Dogmanya: materialisme sejarah. Etikanya: hierarki nilai baru yang diukur dengan keharusan bersyarat dari kemenangan partai. Cita-cita mesianisnya yang menggemparkan massa dalam sebuah harapan eskatologis yang besar: penaklukan emansipatoris atas umat manusia. Totalitarianisme belum pernah menerapkan pretensi radikal seperti itu!
Postulat metafisik, yang tidak lagi dibahas, berada pada bidang yang lebih jauh dari perspektif. Yang segera menjadi pusat perhatian adalah eksplorasi yang terampil terhadap kebencian historis kelas-kelas yang menderita, kritik yang blak-blakan terhadap ketidakadilan dan ketidakmanusiawian kapitalisme, gambaran masyarakat masa depan yang tersenyum, diwarnai dengan optimisme yang naif dan tenteram, berbeda dengan pesimisme masam yang diproyeksikan. kegelapannya atas seluruh sejarah masa lalu manusia yang terasing dan jatuh.

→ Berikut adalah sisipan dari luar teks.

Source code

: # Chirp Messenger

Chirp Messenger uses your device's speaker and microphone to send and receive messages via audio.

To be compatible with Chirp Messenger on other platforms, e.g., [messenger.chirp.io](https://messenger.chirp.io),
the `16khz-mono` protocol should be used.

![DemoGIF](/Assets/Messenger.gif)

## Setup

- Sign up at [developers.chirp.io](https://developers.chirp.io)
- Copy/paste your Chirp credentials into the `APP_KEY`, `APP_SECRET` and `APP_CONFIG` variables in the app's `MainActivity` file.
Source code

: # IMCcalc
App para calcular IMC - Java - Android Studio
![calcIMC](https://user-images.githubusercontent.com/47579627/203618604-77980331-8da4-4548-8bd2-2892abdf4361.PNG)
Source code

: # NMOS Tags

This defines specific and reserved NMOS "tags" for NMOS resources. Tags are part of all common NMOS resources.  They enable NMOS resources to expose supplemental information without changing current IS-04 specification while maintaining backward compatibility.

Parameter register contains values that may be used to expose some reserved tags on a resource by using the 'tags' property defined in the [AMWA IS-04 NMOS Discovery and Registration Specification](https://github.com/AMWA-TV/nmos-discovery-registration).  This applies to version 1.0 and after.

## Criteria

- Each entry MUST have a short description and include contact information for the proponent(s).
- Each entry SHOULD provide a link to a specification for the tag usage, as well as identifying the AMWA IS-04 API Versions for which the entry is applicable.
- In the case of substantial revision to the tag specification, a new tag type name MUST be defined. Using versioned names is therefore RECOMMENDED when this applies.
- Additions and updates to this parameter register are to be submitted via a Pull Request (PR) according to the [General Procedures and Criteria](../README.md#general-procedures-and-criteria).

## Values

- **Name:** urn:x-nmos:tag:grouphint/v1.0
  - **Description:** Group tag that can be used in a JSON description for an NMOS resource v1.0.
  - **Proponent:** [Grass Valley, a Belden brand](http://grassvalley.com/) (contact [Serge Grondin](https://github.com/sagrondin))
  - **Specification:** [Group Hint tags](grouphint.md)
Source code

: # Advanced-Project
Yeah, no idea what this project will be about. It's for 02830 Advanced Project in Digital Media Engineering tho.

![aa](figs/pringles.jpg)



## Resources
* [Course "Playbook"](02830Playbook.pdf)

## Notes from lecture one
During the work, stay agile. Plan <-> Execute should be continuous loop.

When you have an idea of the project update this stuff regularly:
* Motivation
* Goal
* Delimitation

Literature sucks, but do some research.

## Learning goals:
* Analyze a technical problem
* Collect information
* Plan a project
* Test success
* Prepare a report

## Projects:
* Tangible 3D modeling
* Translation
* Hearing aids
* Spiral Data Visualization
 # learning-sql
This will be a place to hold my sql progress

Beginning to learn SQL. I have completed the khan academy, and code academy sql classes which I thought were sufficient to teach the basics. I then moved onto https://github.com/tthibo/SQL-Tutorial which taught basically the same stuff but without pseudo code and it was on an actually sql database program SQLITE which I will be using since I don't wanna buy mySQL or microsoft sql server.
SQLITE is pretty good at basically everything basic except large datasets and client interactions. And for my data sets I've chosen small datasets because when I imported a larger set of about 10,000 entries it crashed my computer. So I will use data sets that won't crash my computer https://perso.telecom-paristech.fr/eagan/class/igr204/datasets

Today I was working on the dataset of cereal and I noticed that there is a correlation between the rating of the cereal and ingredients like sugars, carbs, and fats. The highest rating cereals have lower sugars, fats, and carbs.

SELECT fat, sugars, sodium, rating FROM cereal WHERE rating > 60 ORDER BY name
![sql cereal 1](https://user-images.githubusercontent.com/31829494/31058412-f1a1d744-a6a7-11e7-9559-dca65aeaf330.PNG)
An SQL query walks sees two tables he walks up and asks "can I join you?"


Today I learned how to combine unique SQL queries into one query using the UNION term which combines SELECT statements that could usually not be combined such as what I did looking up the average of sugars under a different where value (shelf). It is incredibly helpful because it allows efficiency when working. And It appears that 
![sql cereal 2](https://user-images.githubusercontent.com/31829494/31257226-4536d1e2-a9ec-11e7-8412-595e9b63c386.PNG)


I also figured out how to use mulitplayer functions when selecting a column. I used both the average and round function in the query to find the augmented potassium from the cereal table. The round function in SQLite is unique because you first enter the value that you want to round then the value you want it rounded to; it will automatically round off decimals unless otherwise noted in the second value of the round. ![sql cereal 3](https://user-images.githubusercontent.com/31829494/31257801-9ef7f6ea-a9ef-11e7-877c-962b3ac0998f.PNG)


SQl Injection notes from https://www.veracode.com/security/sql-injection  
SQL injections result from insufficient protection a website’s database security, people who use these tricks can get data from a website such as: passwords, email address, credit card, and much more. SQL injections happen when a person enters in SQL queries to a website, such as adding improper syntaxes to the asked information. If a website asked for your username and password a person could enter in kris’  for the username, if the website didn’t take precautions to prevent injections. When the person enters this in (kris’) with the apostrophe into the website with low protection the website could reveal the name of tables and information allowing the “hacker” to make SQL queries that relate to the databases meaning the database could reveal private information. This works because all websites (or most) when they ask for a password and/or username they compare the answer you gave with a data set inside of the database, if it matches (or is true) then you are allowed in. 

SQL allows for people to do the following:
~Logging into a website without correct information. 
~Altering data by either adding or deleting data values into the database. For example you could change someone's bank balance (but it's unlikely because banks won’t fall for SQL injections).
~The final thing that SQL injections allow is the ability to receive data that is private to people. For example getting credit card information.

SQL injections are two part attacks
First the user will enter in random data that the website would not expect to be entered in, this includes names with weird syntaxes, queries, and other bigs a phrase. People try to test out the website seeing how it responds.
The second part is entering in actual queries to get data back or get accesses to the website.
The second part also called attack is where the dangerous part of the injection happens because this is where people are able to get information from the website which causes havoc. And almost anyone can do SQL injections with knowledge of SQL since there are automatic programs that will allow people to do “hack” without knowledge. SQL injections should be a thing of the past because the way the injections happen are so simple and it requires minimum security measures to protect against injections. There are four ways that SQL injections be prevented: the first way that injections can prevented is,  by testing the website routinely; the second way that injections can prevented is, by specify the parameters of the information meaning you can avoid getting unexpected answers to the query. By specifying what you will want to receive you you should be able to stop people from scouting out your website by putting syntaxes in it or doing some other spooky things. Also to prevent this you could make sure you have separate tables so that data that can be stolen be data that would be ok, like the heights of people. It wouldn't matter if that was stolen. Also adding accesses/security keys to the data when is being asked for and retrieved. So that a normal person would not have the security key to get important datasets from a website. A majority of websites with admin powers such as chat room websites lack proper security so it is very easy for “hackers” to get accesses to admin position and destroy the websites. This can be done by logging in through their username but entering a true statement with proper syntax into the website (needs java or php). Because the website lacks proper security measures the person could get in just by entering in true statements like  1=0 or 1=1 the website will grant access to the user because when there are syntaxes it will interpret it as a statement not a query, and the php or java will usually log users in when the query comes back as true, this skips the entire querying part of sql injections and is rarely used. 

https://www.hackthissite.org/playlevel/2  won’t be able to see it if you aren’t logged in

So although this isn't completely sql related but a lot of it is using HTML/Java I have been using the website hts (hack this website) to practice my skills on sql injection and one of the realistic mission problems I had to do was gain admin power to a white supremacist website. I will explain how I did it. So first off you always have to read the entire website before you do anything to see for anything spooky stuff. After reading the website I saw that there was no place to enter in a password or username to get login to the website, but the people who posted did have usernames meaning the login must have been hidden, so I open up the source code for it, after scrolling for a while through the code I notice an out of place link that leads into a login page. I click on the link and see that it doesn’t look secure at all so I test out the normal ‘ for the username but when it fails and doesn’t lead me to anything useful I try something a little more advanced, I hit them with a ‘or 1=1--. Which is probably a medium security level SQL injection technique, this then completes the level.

Beginilah cara massa dihipnotis. Beginilah mistik terciptakomunisme, dan energi religius jiwa dimobilisasi untuk melayani ideologi ateis. Keyakinan dan harapan, dedikasi dan pengorbanan, cinta keadilan dan kebebasan, semua warisan kekayaan manusia ini, yang hanya memiliki nilai dalam tatanan ontologis realitas spiritual, dieksploitasi untuk mempercepat penanaman konsepsi hidup baru yang menyatakannya sebagai fiksi tanpa konten dan abstraksi jahat. Inilah tragedi besar komunisme: mobilisasi energi terbaik manusia untuk membangun masa depan yang akan menjadi bencana terbesar dan kekecewaan total umat manusia.